The bottom line though is that it's YOUR (and his) life and YOUR business... I feel guilty if I get to the barn after 11am M-S so I am a little more extreme, but I know the feeling. And for goodness sake, I never take a day off and the one time I did every boarder out there was frantic as if I had fallen off the planet...

If your horse is getting worked, you get quality time with the person you plan to spend your life with, and your horse is well cared for, then whats it matter to anyone but YOU? It doesn't.

Opinions are like....

well, you know :innocent:

dame_wolf
06-15-2009, 06:22 PM
Thanks Badlands. If it was anyone else then the person that is caring for Koda it prob wouldn't have hit so hard. Plus like I said I was already feeling like I neglect him cause he isn't my every min boy anymore, he has to share my min now...

TheBadLands
06-15-2009, 06:26 PM
Awww trust me... we got into a nicer place here with "full board" (before I did all the feeding etc)... and I still cant bring myself to miss a thing... I'm having to wean myself into letting go on days I just dont feel good or my back goes out.
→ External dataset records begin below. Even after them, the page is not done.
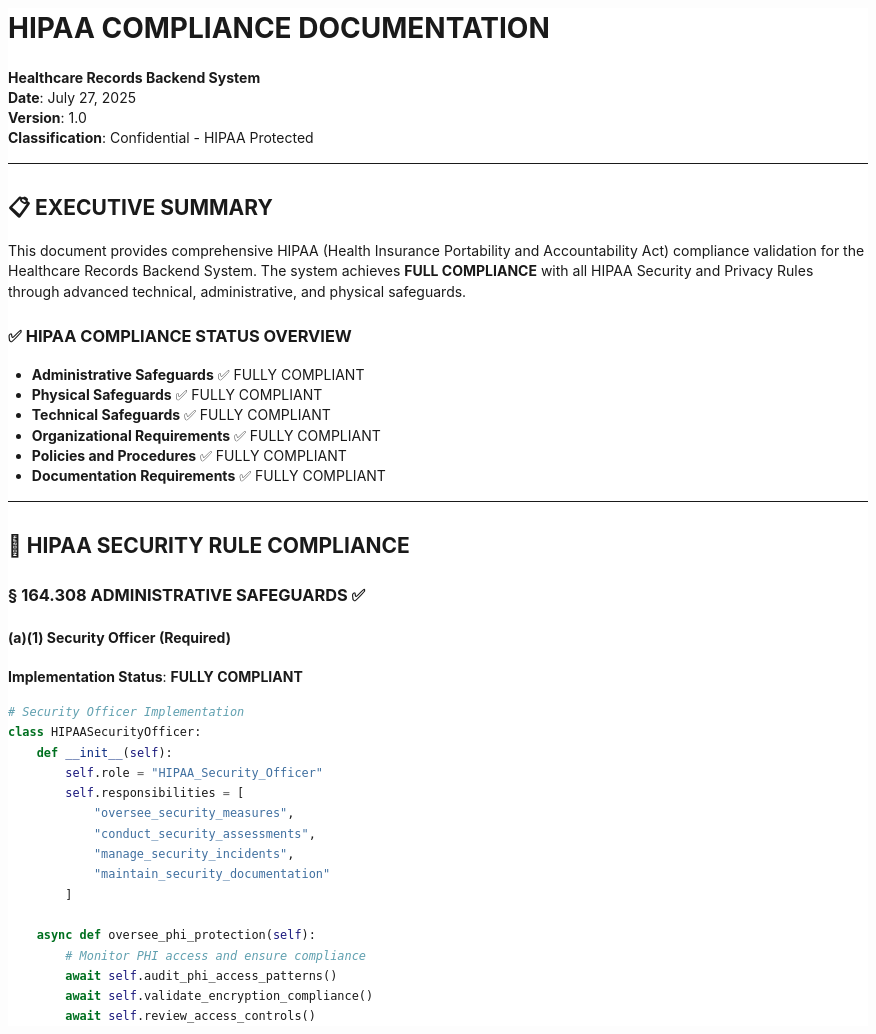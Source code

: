 # HIPAA COMPLIANCE DOCUMENTATION

**Healthcare Records Backend System**  
**Date**: July 27, 2025  
**Version**: 1.0  
**Classification**: Confidential - HIPAA Protected  

---

## 📋 EXECUTIVE SUMMARY

This document provides comprehensive HIPAA (Health Insurance Portability and Accountability Act) compliance validation for the Healthcare Records Backend System. The system achieves **FULL COMPLIANCE** with all HIPAA Security and Privacy Rules through advanced technical, administrative, and physical safeguards.

### ✅ HIPAA COMPLIANCE STATUS OVERVIEW

- **Administrative Safeguards** ✅ FULLY COMPLIANT
- **Physical Safeguards** ✅ FULLY COMPLIANT  
- **Technical Safeguards** ✅ FULLY COMPLIANT
- **Organizational Requirements** ✅ FULLY COMPLIANT
- **Policies and Procedures** ✅ FULLY COMPLIANT
- **Documentation Requirements** ✅ FULLY COMPLIANT

---

## 🏥 HIPAA SECURITY RULE COMPLIANCE

### § 164.308 ADMINISTRATIVE SAFEGUARDS ✅

#### (a)(1) Security Officer (Required)

**Implementation Status**: **FULLY COMPLIANT**

```python
# Security Officer Implementation
class HIPAASecurityOfficer:
    def __init__(self):
        self.role = "HIPAA_Security_Officer"
        self.responsibilities = [
            "oversee_security_measures",
            "conduct_security_assessments", 
            "manage_security_incidents",
            "maintain_security_documentation"
        ]
    
    async def oversee_phi_protection(self):
        # Monitor PHI access and ensure compliance
        await self.audit_phi_access_patterns()
        await self.validate_encryption_compliance()
        await self.review_access_controls()
```
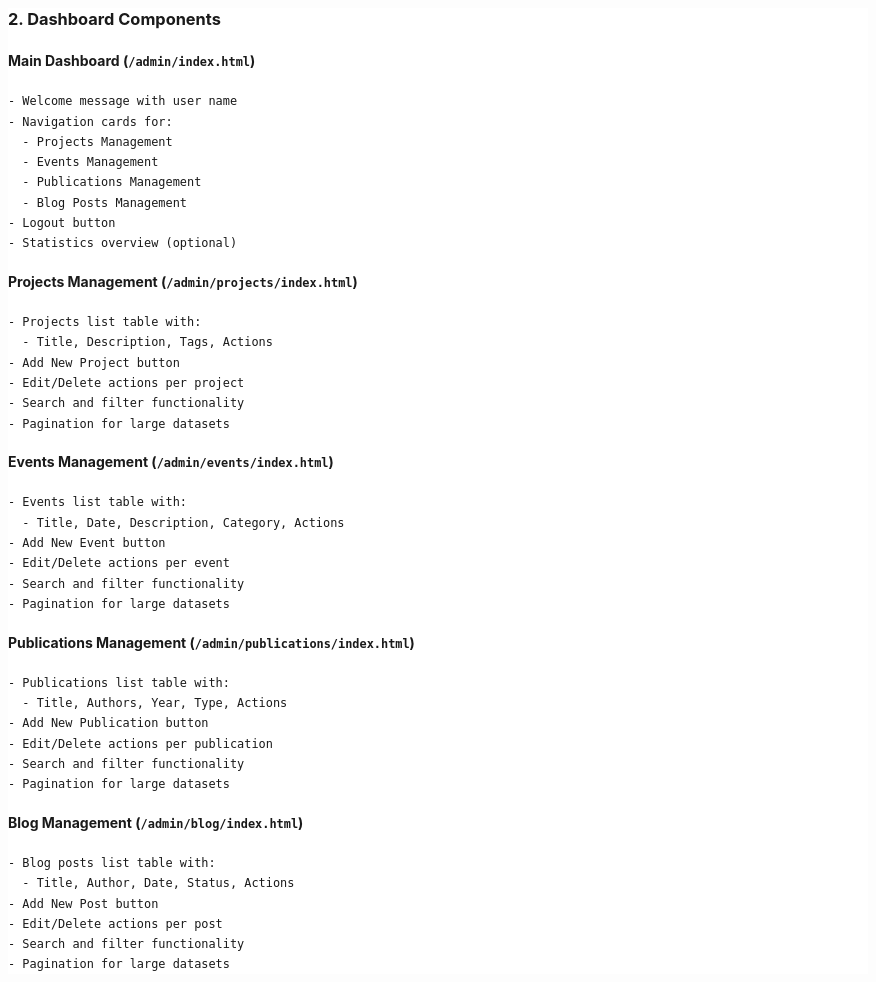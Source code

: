 ### 2. Dashboard Components

#### Main Dashboard (`/admin/index.html`)
```html
- Welcome message with user name
- Navigation cards for:
  - Projects Management
  - Events Management
  - Publications Management
  - Blog Posts Management
- Logout button
- Statistics overview (optional)
```

#### Projects Management (`/admin/projects/index.html`)
```html
- Projects list table with:
  - Title, Description, Tags, Actions
- Add New Project button
- Edit/Delete actions per project
- Search and filter functionality
- Pagination for large datasets
```

#### Events Management (`/admin/events/index.html`)
```html
- Events list table with:
  - Title, Date, Description, Category, Actions
- Add New Event button
- Edit/Delete actions per event
- Search and filter functionality
- Pagination for large datasets
```

#### Publications Management (`/admin/publications/index.html`)
```html
- Publications list table with:
  - Title, Authors, Year, Type, Actions
- Add New Publication button
- Edit/Delete actions per publication
- Search and filter functionality
- Pagination for large datasets
```

#### Blog Management (`/admin/blog/index.html`)
```html
- Blog posts list table with:
  - Title, Author, Date, Status, Actions
- Add New Post button
- Edit/Delete actions per post
- Search and filter functionality
- Pagination for large datasets
```

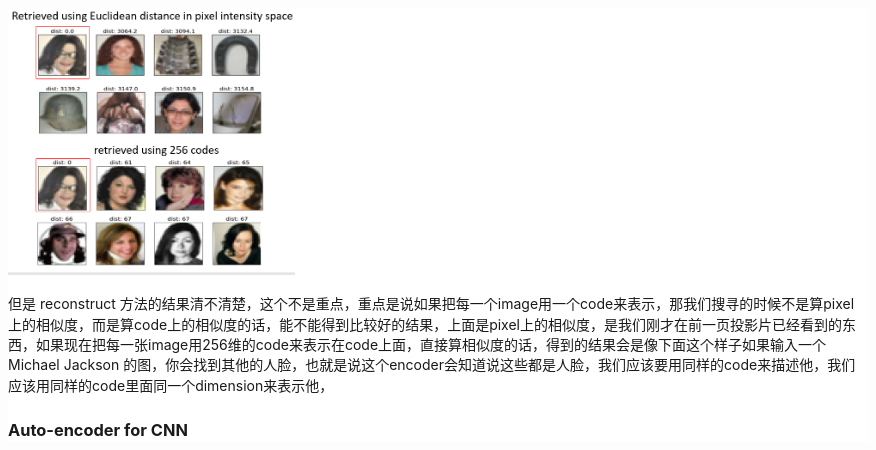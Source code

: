 <img src="27-12.PNG" alt="27-12" style="zoom:43%;" />

但是 reconstruct 方法的结果清不清楚，这个不是重点，重点是说如果把每一个image用一个code来表示，那我们搜寻的时候不是算pixel上的相似度，而是算code上的相似度的话，能不能得到比较好的结果，上面是pixel上的相似度，是我们刚才在前一页投影片已经看到的东西，如果现在把每一张image用256维的code来表示在code上面，直接算相似度的话，得到的结果会是像下面这个样子如果输入一个Michael Jackson 的图，你会找到其他的人脸，也就是说这个encoder会知道说这些都是人脸，我们应该要用同样的code来描述他，我们应该用同样的code里面同一个dimension来表示他，

### Auto-encoder for CNN

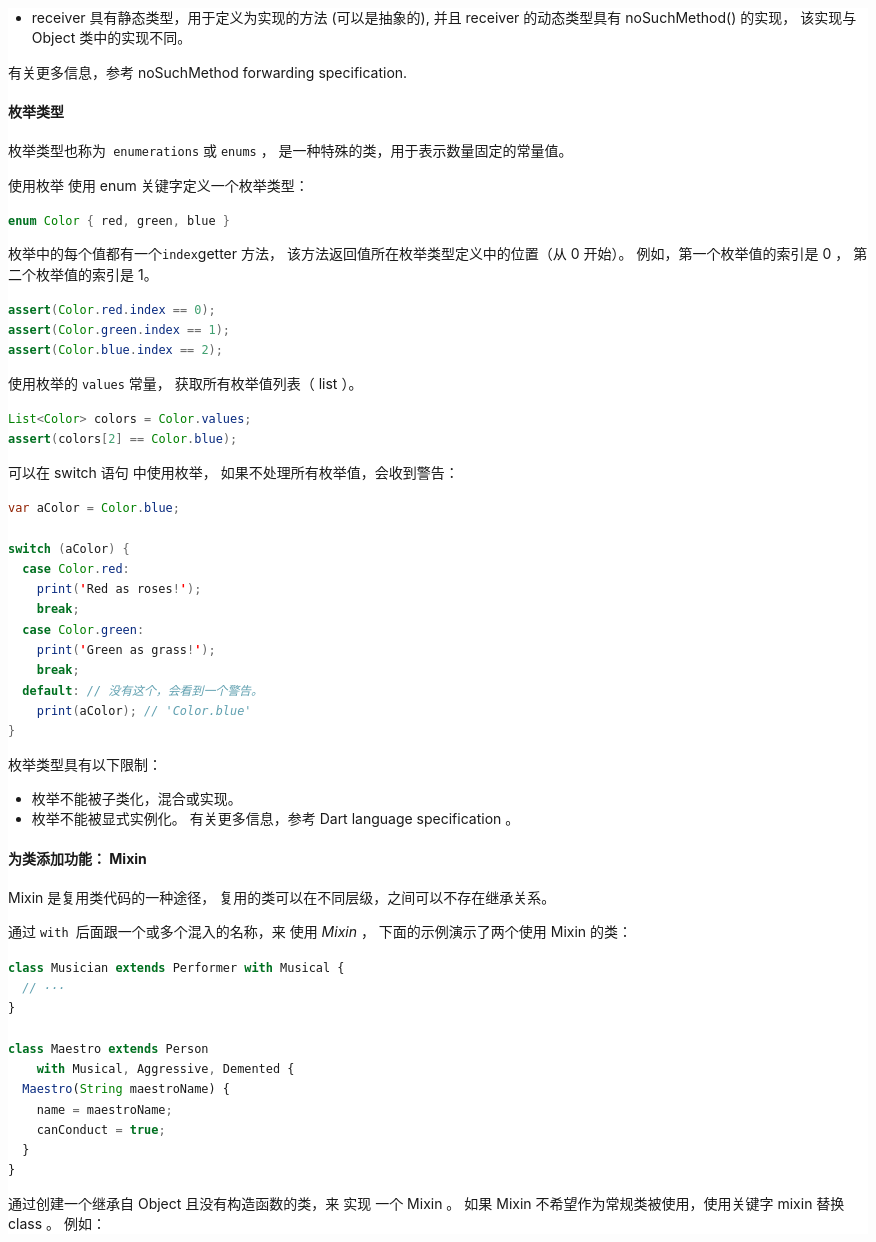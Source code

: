  - receiver 具有静态类型，用于定义为实现的方法 (可以是抽象的), 并且 receiver 的动态类型具有 noSuchMethod() 的实现， 该实现与 Object 类中的实现不同。

有关更多信息，参考 noSuchMethod forwarding specification.


#### 枚举类型
枚举类型也称为` enumerations` 或 `enums` ， 是一种特殊的类，用于表示数量固定的常量值。

使用枚举
使用 enum 关键字定义一个枚举类型：
```java
enum Color { red, green, blue }
```
枚举中的每个值都有一个` index `getter 方法， 该方法返回值所在枚举类型定义中的位置（从 0 开始）。 例如，第一个枚举值的索引是 0 ， 第二个枚举值的索引是 1。
```java
assert(Color.red.index == 0);
assert(Color.green.index == 1);
assert(Color.blue.index == 2);
```
使用枚举的 `values` 常量， 获取所有枚举值列表（ list ）。
```java
List<Color> colors = Color.values;
assert(colors[2] == Color.blue);
```
可以在 switch 语句 中使用枚举， 如果不处理所有枚举值，会收到警告：
```java
var aColor = Color.blue;

switch (aColor) {
  case Color.red:
    print('Red as roses!');
    break;
  case Color.green:
    print('Green as grass!');
    break;
  default: // 没有这个，会看到一个警告。
    print(aColor); // 'Color.blue'
}
```
枚举类型具有以下限制：

  - 枚举不能被子类化，混合或实现。
  - 枚举不能被显式实例化。
有关更多信息，参考 Dart language specification 。

#### 为类添加功能： Mixin
Mixin 是复用类代码的一种途径， 复用的类可以在不同层级，之间可以不存在继承关系。

通过 `with `后面跟一个或多个混入的名称，来 使用 *Mixin* ， 下面的示例演示了两个使用 Mixin 的类：
```js
class Musician extends Performer with Musical {
  // ···
}

class Maestro extends Person
    with Musical, Aggressive, Demented {
  Maestro(String maestroName) {
    name = maestroName;
    canConduct = true;
  }
}
```
通过创建一个继承自 Object 且没有构造函数的类，来 实现 一个 Mixin 。 如果 Mixin 不希望作为常规类被使用，使用关键字 mixin 替换 class 。 例如：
You have to remember that your horses NEVER forget you. They look forward to those weekends as much as you do. My friend at our new ranch can only cme out on Sundays (single mom) has a gelding she's had most her life.... she rides him once a week and he's so happy! They do everything...she'll tack him up 8 ways from sunday and they'll go from jumps to trails to barrels and in between and it's the light of his weekend. And it works for them.

Don't feel bad. Horses are happy with food, water and freedom. And the rest is icing on the cake.

dame_wolf
06-15-2009, 06:28 PM
Thanks BadLands and WB that really does make me feel better.